Reason prefix Meaning Where it comes from
invalid_task_message: ... Payload failed Pydantic validation as a TaskMessage External sender violated the message contract
unknown_tier: ... model_tier did not resolve via the router rules Worker config drift, or sender set a wrong tier
rate_limited: tier 'X' has no available capacity The token-bucket rate limiter for tier X exhausted Sustained burst beyond configs/router_rules.yaml

To inspect:

# CLI consumer (subscribes and logs each arriving entry)
uv run heddle dead-letter monitor --nats-url $NATS_URL

# Or the Workshop UI
# (HEDDLE_WORKSHOP_TOKEN gates auth — see deploy-workshop-safely.md)
open http://localhost:8000/dead-letters

Reading the table:

  • task_id and worker_type come from the original payload (or None if the parse failed before they could be extracted — invalid_task_message).
  • reason is the human-readable explanation.
  • The full original data is preserved in the envelope so a replay reconstructs the exact same task.

Mitigation

invalid_task_message

The sender is wrong, not Heddle.
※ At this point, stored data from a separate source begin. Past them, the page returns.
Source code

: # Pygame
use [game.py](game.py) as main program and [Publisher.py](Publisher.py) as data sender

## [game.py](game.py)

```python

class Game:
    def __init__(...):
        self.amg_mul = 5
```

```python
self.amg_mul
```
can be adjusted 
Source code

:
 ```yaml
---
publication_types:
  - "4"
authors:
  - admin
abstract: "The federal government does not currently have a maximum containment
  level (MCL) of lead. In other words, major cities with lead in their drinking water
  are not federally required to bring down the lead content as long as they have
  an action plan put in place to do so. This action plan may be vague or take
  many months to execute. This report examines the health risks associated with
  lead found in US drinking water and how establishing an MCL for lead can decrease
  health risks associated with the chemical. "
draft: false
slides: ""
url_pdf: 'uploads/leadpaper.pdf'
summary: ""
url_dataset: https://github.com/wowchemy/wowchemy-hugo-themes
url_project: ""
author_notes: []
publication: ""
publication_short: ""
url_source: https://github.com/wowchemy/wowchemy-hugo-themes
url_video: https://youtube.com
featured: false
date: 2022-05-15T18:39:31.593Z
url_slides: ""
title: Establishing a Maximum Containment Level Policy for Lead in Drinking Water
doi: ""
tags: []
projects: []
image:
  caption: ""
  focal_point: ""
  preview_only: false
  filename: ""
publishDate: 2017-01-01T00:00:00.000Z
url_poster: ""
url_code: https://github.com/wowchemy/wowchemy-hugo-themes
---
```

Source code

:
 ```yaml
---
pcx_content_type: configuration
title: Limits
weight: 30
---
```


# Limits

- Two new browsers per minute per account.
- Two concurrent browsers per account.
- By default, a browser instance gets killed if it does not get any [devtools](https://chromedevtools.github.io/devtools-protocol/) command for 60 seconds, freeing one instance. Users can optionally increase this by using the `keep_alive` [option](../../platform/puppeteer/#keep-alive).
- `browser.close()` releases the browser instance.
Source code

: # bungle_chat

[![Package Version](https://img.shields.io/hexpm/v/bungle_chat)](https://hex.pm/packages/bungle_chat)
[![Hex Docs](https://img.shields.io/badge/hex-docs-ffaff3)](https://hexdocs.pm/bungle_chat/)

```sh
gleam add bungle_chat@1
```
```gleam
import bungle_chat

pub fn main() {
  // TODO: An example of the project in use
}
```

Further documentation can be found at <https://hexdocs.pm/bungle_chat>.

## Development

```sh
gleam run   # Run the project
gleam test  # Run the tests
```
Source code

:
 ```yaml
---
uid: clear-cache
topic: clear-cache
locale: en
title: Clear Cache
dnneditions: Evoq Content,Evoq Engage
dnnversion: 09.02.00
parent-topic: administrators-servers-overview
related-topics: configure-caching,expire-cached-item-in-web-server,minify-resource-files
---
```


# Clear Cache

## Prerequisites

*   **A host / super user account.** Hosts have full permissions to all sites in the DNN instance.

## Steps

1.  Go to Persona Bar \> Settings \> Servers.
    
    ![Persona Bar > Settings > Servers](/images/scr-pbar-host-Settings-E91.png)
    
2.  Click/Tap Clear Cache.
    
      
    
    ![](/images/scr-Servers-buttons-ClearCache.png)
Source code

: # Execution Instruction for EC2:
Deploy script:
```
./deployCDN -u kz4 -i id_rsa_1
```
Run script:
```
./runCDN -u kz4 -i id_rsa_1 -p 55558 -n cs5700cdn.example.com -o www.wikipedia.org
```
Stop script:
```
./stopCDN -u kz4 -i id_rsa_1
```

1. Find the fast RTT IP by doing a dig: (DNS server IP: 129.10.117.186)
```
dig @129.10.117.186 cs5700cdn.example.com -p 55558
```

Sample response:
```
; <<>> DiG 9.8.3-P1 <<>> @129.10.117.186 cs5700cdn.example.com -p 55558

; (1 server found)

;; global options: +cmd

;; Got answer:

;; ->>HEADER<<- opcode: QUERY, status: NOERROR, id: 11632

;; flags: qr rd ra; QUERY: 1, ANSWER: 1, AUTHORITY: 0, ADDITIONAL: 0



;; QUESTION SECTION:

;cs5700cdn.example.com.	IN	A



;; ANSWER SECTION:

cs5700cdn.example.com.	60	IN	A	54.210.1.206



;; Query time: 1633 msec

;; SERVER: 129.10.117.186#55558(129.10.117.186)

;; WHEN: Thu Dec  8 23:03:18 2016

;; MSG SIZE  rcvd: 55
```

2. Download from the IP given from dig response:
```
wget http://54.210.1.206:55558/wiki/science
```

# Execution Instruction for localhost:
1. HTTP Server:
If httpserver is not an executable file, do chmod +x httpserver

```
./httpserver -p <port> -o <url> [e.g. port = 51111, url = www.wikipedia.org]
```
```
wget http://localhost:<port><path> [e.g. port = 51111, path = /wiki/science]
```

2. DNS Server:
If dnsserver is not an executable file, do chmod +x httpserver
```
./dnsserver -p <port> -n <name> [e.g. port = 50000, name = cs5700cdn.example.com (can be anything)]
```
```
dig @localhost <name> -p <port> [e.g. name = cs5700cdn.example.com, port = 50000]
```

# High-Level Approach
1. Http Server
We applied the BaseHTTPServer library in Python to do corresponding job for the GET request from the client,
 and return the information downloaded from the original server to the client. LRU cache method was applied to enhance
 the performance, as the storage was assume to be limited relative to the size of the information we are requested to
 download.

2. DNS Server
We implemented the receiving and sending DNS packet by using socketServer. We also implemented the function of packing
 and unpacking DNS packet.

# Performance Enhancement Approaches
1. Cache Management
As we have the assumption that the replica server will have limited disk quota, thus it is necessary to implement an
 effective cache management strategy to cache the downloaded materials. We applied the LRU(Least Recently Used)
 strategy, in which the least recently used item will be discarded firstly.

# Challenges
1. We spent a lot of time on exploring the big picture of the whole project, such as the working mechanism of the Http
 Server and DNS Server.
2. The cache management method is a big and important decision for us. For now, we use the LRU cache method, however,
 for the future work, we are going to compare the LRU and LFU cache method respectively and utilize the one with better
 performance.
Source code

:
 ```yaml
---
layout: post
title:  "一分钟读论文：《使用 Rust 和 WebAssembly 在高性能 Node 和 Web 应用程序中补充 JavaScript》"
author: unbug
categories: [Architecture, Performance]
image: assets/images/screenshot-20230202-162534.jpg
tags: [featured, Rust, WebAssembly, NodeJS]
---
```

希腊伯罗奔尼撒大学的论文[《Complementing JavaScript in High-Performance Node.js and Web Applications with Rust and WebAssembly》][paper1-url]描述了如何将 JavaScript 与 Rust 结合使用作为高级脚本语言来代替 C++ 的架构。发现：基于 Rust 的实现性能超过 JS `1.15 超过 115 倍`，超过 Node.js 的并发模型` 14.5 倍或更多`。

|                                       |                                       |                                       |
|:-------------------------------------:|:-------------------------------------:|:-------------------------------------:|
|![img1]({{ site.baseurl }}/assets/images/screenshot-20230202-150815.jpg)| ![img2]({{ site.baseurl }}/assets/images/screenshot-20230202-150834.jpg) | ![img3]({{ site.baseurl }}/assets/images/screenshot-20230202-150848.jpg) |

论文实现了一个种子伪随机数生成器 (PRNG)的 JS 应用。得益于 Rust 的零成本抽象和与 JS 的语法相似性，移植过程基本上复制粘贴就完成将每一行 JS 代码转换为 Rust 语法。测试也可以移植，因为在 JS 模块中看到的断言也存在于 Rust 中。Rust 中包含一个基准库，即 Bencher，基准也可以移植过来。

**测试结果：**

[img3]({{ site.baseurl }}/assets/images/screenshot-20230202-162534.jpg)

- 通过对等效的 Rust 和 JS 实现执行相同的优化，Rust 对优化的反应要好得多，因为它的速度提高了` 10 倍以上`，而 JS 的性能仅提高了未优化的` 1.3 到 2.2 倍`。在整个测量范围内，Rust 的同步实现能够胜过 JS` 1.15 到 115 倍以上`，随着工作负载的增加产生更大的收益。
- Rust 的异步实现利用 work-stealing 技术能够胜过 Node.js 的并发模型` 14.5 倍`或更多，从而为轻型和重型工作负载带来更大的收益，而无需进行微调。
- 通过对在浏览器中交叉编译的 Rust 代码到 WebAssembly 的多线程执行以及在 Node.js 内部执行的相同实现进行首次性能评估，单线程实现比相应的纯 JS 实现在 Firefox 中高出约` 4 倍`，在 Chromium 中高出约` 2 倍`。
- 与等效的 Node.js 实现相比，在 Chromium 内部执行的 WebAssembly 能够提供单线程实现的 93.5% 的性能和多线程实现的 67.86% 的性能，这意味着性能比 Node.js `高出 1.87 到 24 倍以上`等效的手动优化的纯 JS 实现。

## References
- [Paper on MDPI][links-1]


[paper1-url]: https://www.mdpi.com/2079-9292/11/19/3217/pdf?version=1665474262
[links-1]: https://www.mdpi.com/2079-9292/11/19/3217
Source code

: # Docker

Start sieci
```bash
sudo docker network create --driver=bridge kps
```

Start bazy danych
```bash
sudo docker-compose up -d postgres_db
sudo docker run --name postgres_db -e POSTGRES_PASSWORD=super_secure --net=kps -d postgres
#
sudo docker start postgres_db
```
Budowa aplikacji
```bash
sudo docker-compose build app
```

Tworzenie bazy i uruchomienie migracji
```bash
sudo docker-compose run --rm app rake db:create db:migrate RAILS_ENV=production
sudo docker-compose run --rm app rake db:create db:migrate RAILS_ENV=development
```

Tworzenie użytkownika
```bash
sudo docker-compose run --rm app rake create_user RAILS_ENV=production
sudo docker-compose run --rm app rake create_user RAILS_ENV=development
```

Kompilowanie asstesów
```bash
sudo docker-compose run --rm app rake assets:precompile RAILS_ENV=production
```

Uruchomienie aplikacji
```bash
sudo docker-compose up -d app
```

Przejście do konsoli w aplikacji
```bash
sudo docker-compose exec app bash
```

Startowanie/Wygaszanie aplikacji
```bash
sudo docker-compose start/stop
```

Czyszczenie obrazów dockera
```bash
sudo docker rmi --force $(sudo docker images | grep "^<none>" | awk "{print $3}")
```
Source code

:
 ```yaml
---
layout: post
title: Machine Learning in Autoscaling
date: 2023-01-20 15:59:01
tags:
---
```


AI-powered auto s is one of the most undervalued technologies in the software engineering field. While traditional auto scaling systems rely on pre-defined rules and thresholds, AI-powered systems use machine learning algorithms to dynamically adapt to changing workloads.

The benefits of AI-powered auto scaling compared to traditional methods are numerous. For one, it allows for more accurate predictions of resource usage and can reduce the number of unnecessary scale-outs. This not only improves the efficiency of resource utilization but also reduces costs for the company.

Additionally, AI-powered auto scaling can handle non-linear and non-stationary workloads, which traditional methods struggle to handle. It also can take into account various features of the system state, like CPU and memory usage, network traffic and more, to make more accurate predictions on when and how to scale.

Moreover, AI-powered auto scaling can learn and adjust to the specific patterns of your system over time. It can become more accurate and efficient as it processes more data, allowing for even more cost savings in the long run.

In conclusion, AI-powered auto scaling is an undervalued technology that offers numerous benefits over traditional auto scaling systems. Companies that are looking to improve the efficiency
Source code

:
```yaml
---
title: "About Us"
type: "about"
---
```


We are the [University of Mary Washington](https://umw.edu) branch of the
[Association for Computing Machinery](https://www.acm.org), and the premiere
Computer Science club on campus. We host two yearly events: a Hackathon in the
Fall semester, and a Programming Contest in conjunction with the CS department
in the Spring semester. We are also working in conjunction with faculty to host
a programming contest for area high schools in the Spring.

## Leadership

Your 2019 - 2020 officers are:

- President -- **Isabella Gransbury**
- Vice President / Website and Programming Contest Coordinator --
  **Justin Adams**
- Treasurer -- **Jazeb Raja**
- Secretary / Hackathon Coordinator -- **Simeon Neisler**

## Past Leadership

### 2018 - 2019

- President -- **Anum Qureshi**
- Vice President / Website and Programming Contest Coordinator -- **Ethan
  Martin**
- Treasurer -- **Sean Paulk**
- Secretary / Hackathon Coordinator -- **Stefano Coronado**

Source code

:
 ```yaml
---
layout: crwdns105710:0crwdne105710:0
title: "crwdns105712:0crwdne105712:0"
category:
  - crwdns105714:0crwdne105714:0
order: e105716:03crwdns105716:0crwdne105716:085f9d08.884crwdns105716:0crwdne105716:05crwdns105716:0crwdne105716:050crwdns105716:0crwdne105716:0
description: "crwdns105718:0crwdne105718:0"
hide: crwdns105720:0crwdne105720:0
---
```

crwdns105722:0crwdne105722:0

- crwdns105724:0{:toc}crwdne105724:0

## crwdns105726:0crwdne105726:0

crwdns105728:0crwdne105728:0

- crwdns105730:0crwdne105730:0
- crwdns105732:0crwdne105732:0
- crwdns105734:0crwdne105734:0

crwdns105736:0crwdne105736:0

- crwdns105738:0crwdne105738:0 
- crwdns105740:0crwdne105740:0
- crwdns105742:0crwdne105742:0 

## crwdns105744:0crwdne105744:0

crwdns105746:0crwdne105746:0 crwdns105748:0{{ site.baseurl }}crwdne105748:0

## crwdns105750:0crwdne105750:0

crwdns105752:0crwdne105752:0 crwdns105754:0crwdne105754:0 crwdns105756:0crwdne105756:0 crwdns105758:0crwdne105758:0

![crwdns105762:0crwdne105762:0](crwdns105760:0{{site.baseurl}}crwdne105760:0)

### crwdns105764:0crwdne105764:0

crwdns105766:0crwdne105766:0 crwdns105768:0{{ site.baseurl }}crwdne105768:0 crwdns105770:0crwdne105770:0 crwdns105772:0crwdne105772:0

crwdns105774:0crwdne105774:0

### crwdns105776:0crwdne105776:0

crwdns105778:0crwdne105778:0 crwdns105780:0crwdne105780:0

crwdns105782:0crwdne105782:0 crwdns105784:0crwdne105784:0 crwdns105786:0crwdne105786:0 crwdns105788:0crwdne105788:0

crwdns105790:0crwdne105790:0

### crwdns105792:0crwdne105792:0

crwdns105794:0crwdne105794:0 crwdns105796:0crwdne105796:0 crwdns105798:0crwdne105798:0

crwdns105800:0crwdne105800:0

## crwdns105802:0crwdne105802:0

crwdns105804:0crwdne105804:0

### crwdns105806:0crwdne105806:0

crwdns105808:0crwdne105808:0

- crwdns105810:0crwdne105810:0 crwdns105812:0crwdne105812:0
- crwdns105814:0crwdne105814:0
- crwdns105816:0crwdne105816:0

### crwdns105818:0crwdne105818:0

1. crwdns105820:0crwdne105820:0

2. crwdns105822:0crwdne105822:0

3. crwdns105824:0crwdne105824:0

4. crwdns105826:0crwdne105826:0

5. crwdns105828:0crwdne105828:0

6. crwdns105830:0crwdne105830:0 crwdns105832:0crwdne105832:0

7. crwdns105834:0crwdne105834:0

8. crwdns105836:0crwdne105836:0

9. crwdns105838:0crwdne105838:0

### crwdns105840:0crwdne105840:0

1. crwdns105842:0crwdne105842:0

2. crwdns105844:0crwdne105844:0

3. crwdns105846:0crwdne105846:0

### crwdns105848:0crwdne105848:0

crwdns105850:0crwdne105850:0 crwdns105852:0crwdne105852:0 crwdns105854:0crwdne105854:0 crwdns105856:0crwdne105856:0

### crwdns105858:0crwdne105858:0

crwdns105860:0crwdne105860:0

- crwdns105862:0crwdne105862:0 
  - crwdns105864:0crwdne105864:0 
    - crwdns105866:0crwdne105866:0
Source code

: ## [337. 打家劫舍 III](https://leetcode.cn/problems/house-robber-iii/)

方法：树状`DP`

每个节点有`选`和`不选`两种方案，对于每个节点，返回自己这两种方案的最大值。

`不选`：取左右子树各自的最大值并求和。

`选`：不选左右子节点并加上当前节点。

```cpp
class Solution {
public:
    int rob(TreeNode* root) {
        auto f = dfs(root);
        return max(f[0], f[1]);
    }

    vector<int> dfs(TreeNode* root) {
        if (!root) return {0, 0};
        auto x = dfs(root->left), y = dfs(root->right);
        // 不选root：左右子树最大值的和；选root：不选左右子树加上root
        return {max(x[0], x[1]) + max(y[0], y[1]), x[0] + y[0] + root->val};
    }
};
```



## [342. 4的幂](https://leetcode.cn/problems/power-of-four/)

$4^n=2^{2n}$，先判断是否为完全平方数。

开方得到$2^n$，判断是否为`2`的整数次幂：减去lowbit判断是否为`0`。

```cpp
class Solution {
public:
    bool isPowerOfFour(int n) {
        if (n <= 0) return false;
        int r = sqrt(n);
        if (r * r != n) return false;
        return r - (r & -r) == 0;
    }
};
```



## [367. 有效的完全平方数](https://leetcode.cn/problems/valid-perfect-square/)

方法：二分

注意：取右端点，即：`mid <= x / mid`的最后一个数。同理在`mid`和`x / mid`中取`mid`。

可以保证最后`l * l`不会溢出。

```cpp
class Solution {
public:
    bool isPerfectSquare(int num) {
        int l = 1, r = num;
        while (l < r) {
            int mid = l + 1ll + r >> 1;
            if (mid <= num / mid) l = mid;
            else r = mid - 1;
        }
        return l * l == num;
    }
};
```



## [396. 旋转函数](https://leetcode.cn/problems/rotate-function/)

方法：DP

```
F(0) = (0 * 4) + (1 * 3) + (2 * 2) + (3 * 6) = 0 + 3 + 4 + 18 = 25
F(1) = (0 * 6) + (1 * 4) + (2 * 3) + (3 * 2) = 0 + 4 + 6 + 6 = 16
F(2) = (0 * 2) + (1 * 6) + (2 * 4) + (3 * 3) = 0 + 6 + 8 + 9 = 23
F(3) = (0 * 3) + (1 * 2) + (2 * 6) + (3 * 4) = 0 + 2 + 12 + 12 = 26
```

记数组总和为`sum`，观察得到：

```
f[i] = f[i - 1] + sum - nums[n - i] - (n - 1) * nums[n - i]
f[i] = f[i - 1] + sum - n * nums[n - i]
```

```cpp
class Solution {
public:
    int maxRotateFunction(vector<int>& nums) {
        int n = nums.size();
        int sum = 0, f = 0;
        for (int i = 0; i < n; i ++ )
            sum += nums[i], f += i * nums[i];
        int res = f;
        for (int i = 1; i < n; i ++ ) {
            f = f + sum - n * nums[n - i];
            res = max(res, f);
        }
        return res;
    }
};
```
Locate it:

# Trace where the bad task came from
rg "task_id\":.*<task_id_from_dead_letter>" --type log

External integrations (MCP gateway clients, CLI scripts, third-party publishers) are the usual culprits. Fix the sender; Heddle's role here is to fail loud, not to coerce malformed input.

unknown_tier

Either the router rules dropped a tier mapping, or the sender set a non-standard model_tier. Compare:

# What the sender requested
rg "task_id.*<id>" --type log | rg "model_tier"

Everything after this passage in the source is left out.